There is no public policy which denies an employe of the state the right to recover such damages as he has actually sustained by a breach of contract on the part of the ' state.

It is not necessary, however, to question the correctness of the announcement that public policy prevents the state’s being required to pay twice for the same service, inasmuch as in this case it does not appear that the services which the plaintiff would have rendered have been performed by any one.
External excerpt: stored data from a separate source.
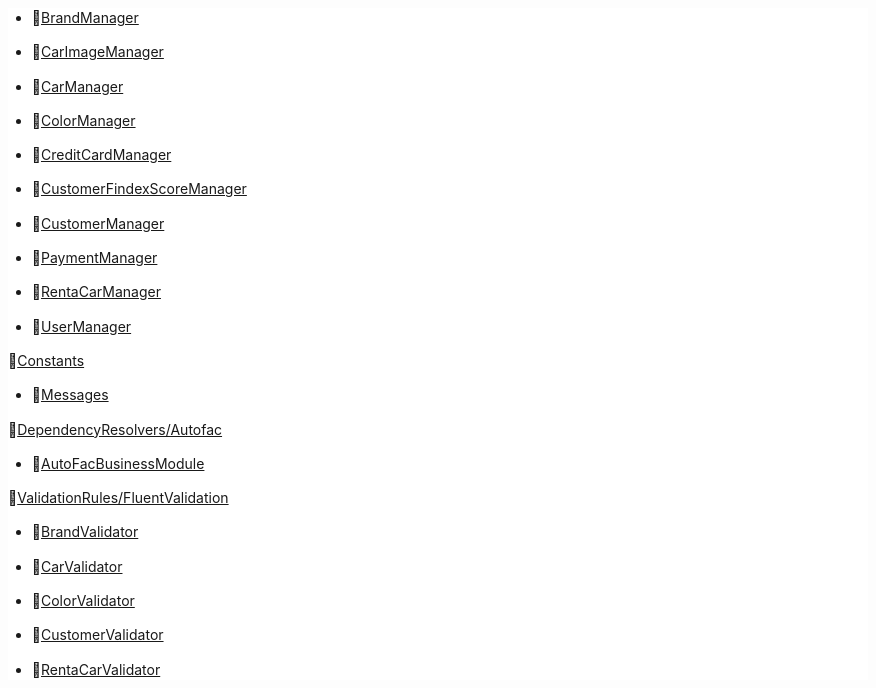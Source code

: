 - :page_facing_up:[BrandManager](https://github.com/hlmclgl/Rental-Back-end/blob/master/Business/Concrete/BrandManager.cs)

- :page_facing_up:[CarImageManager](https://github.com/hlmclgl/Rental-Back-end/blob/master/Business/Concrete/CarImageManager.cs)

- :page_facing_up:[CarManager](https://github.com/hlmclgl/Rental-Back-end/blob/master/Business/Concrete/CarManager.cs)

- :page_facing_up:[ColorManager](https://github.com/hlmclgl/Rental-Back-end/blob/master/Business/Concrete/ColorManager.cs)

- :page_facing_up:[CreditCardManager](https://github.com/hlmclgl/Rental-Back-end/blob/master/Business/Concrete/CreditCardManager.cs)

- :page_facing_up:[CustomerFindexScoreManager](https://github.com/hlmclgl/Rental-Back-end/blob/master/Business/Concrete/CustomerFindeksScoreManager.cs)

- :page_facing_up:[CustomerManager](https://github.com/hlmclgl/Rental-Back-end/blob/master/Business/Concrete/CustomerManager.cs)

- :page_facing_up:[PaymentManager](https://github.com/hlmclgl/Rental-Back-end/blob/master/Business/Concrete/PaymentManager.cs)

- :page_facing_up:[RentaCarManager](https://github.com/hlmclgl/Rental-Back-end/blob/master/Business/Concrete/RentACarManager.cs)

- :page_facing_up:[UserManager](https://github.com/hlmclgl/Rental-Back-end/blob/master/Business/Concrete/UserManager.cs)

:open_file_folder:[Constants](https://github.com/hlmclgl/Rental-Back-end/tree/master/Business/Constants)

- :page_facing_up:[Messages](https://github.com/hlmclgl/Rental-Back-end/blob/master/Business/Constants/Messages.cs)

:open_file_folder:[DependencyResolvers/Autofac](https://github.com/hlmclgl/Rental-Back-end/tree/master/Business/DependencyResolvers/Autofac)

- :page_facing_up:[AutoFacBusinessModule](https://github.com/hlmclgl/Rental-Back-end/blob/master/Business/DependencyResolvers/Autofac/AutofacBusinessModule.cs)

:open_file_folder:[ValidationRules/FluentValidation](https://github.com/hlmclgl/Rental-Back-end/tree/master/Business/ValidationRules/FluentValidation)

- :page_facing_up:[BrandValidator](https://github.com/hlmclgl/Rental-Back-end/blob/master/Business/ValidationRules/FluentValidation/BrandValidator.cs)

- :page_facing_up:[CarValidator](https://github.com/hlmclgl/Rental-Back-end/blob/master/Business/ValidationRules/FluentValidation/CarValidator.cs)

- :page_facing_up:[ColorValidator](https://github.com/hlmclgl/Rental-Back-end/blob/master/Business/ValidationRules/FluentValidation/ColorValidator.cs)

- :page_facing_up:[CustomerValidator](https://github.com/hlmclgl/Rental-Back-end/blob/master/Business/ValidationRules/FluentValidation/CustomerValidator.cs)

- :page_facing_up:[RentaCarValidator](https://github.com/hlmclgl/Rental-Back-end/blob/master/Business/ValidationRules/FluentValidation/RentACarValidator.cs)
From the record it appears that there were a number of janitors employed, and no one of them had specified, continuous services to perform. The relation between the state and the-plaintiff was contractual, and we know of no rule of law which would justify a withholding from him of compensation for the loss which he incurred by the illegal action of the agents of the state. The. trial court allowed the plaintiff only what he actually lost by reason of the dismissal, he having been employed, during a part of the time, at least, elsewhere. No sound public policy can deny to the plaintiff a right to recover under such circumstances, and if the contention of the attorney general be sustained, the civil service amendment to the Constitution becomes wholly ineffectual as a protection to state employes. While the rule as to public officers has been established as above stated, we see no reason why it should be extended to cases clearly not within the reasons upon which the rule is founded.
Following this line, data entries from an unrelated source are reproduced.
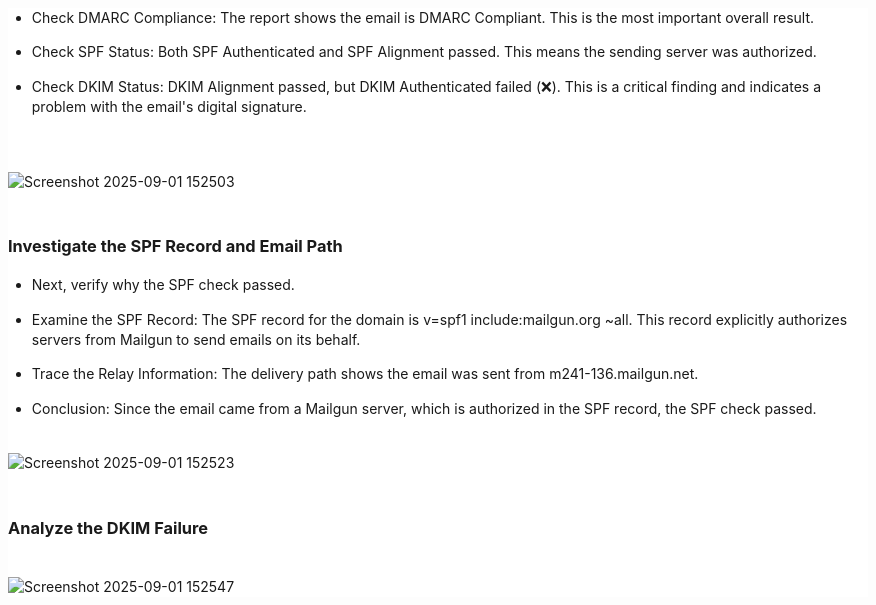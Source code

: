 - Check DMARC Compliance: The report shows the email is DMARC Compliant. This is the most important overall result.

- Check SPF Status: Both SPF Authenticated and SPF Alignment passed. This means the sending server was authorized.

- Check DKIM Status: DKIM Alignment passed, but DKIM Authenticated failed (❌). This is a critical finding and indicates a problem with the email's digital signature.
<br>
<br>
<img width="1893" height="912" alt="Screenshot 2025-09-01 152503" src="https://github.com/user-attachments/assets/58719013-dae2-4a13-bbaa-39a632b80774" />


<br>
<br>

### Investigate the SPF Record and Email Path
- Next, verify why the SPF check passed.

- Examine the SPF Record: The SPF record for the domain is v=spf1 include:mailgun.org ~all. This record explicitly authorizes servers from Mailgun to send emails on its behalf.

- Trace the Relay Information: The delivery path shows the email was sent from m241-136.mailgun.net.

- Conclusion: Since the email came from a Mailgun server, which is authorized in the SPF record, the SPF check passed.
  <br>
  <br>
<img width="1898" height="909" alt="Screenshot 2025-09-01 152523" src="https://github.com/user-attachments/assets/0ed3e1bb-874c-4da9-b5a2-376f8a71f1d2" />

<br>
<br>

### Analyze the DKIM Failure

<br>
<img width="1893" height="907" alt="Screenshot 2025-09-01 152547" src="https://github.com/user-attachments/assets/f2f19dcc-e8d3-4bd4-a204-e4487014f8bf" />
Defendant in error cites Civil Service Commission v. Casey, 67 Colo. 398, 181 Pac. 193, in which the license inspector, who had been dropped from the payroll of the city, was refused by the plaintiff in error a certificate entitling him to his salary. The granting of a writ of mandamus from the district court commanding payment *200of said salary was affirmed by this court. In the opinion it is pointed out that no one had served in the position from which plaintiff had been removed, and that the rule of public policy did not apply. While the case is not squarely in point, it recognizes principles which, when applied to this case, support the judgment.

The judgment is accordingly affirmed.

Mr. Justice Campbell not participating.